Natürlich fördert dies das Klischee der Hexen die mit
solchen Salben ihre Rituale macht. Dies möchte ich hier betonen
ist nicht der Fall. Hexensalben haben im Prinzip rein gar nichts
mit dem Hexentum zu tun. Weiters distanziere ich mich davon, dass
Hexen Drogen benutzen für Magie. Natürlich mag es solche
geben. Und natürlich arbeiten Schamanen und andere Traditionen
mit giftigen Pflanzen, dies tun auch sicher viele Hexen - wie auch
ich, doch dies geschieht in einem rituellen oder heilenden Kontext
- in Verbindung mit der Pflanze, mit ihrer Schwingung,mit den "Geistern"
die ihr inne wohnt, zumeist in ihrer natürlichen Umgebung und
mit Respekt und nicht "just for fun"! Denn Schamanen oder
die Hagzissa (Zaunreiterin) waren immer schon diejenigen die den
Schritt in andere Welten gewagt haben (Seelenreisen), sicher auch
durch den Einfluss von bestimmten Pflanzen, dies war Teil ihrer
traditionell überlieferten Praktiken.
Es stimmt, dass es Flugsalben gibt die als Hexensalben bekannt sind
- und zwar seit der blühenden Phantasie einiger Menschen zur
Zeit der Inquisition. Ja diese Salben wirken auch - halluzinatorisch
da sie nichts andres sind als eine Menge psychoaktiver Pflanzen
die auch sehr gefährlich sein können. Ergodessen gibt
es auch nicht "DAS" Hexensalben-Rezept da diese alle erfunden
sind. Dazu kommt die Art der psychoaktiven Pflanzen an sich.
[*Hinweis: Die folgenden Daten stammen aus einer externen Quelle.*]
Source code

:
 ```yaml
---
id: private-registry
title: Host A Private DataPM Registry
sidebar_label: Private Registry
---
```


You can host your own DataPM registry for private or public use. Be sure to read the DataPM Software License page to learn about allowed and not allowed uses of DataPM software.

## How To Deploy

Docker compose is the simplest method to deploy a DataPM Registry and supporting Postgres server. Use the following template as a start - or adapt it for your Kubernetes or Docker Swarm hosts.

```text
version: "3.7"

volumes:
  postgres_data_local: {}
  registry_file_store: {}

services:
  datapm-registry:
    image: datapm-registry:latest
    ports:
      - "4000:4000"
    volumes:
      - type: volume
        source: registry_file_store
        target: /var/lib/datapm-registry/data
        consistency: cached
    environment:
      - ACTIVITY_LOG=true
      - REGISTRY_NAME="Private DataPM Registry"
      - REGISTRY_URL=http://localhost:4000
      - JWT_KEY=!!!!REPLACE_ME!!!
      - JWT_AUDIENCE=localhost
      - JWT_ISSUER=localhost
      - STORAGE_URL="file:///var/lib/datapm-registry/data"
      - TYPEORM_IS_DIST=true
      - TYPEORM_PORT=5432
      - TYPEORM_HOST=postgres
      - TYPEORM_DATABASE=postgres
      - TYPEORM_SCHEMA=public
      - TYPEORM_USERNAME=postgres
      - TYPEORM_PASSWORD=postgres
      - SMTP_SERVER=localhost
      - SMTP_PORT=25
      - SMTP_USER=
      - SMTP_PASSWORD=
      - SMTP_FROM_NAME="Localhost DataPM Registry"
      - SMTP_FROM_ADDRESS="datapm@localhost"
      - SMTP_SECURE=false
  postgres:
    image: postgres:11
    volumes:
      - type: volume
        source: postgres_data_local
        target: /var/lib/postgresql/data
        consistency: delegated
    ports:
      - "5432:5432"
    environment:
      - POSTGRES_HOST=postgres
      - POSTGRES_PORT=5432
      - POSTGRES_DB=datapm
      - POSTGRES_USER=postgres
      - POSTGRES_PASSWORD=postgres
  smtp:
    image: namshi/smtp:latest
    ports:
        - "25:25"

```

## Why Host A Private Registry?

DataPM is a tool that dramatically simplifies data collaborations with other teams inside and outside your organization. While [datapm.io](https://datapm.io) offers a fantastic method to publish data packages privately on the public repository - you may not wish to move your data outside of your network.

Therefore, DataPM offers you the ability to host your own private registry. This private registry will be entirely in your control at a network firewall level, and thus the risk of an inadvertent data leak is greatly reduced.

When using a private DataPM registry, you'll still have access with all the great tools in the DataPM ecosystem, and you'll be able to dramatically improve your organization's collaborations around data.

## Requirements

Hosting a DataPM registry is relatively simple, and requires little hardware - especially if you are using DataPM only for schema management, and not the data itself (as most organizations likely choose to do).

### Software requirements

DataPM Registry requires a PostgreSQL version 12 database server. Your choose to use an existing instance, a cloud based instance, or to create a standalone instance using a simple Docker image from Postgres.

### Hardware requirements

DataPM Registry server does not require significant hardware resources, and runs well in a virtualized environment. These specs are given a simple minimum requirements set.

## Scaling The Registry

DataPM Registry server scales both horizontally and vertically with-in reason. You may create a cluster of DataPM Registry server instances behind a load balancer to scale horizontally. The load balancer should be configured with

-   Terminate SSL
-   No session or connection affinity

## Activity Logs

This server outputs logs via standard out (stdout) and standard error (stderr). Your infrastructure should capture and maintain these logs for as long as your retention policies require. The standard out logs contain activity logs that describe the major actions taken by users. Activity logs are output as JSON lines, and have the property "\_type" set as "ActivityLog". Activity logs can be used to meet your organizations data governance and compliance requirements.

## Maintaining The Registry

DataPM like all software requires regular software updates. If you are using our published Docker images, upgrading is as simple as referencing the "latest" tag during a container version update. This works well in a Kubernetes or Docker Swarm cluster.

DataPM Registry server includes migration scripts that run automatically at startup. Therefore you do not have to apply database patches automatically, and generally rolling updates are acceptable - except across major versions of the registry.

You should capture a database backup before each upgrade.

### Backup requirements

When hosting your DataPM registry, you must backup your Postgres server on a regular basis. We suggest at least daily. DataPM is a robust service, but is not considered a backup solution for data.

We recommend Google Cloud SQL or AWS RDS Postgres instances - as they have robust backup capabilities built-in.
Eine Eigenheit der Nachtschattengewächse ist es - so wie bei
den meisten Pflanzen - dass man nie wissen kann wieviele psychoaktive
Inhaltsstoffe sie gerade in sich trägt - ausser man ist Chemiker
und kann die Inhaltsstoffe bestimmen.
Dies hängt davon ab wo sie gewachsen ist, wie die Lage war,
wieviel Sonne sie abbekam usw. Ergodessen ist es nicht bestimmbar
was sie bewirken und genau das macht den Umgang damit gefährlich!!!